#### Your task
Copy out each line of the listing below in which the string "date" occurs.
⟨
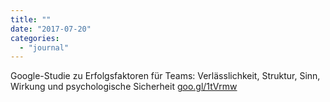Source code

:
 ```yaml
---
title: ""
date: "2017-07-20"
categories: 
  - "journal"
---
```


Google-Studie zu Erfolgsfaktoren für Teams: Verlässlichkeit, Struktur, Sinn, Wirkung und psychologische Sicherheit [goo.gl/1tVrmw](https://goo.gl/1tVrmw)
⟩
⟨
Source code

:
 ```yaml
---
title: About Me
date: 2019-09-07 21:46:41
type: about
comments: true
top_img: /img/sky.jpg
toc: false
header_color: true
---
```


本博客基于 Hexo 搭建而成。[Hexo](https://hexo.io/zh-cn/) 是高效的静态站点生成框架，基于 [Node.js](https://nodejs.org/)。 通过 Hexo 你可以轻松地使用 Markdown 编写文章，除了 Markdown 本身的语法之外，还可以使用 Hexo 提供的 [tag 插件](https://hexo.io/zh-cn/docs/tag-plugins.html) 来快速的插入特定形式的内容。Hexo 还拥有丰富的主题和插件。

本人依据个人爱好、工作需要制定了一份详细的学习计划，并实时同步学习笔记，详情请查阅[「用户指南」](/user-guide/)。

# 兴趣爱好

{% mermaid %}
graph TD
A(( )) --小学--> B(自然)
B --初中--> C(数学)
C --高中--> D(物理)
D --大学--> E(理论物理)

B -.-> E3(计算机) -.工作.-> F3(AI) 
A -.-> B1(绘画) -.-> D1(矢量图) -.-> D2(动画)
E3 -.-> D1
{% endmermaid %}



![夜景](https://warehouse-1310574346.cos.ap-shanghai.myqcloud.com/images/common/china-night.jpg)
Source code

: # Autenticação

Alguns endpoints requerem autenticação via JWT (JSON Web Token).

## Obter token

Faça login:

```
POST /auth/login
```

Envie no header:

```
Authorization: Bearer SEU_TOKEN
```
⟩
#### Your response
date: "2017-07-20"
date: 2019-09-07 21:46:41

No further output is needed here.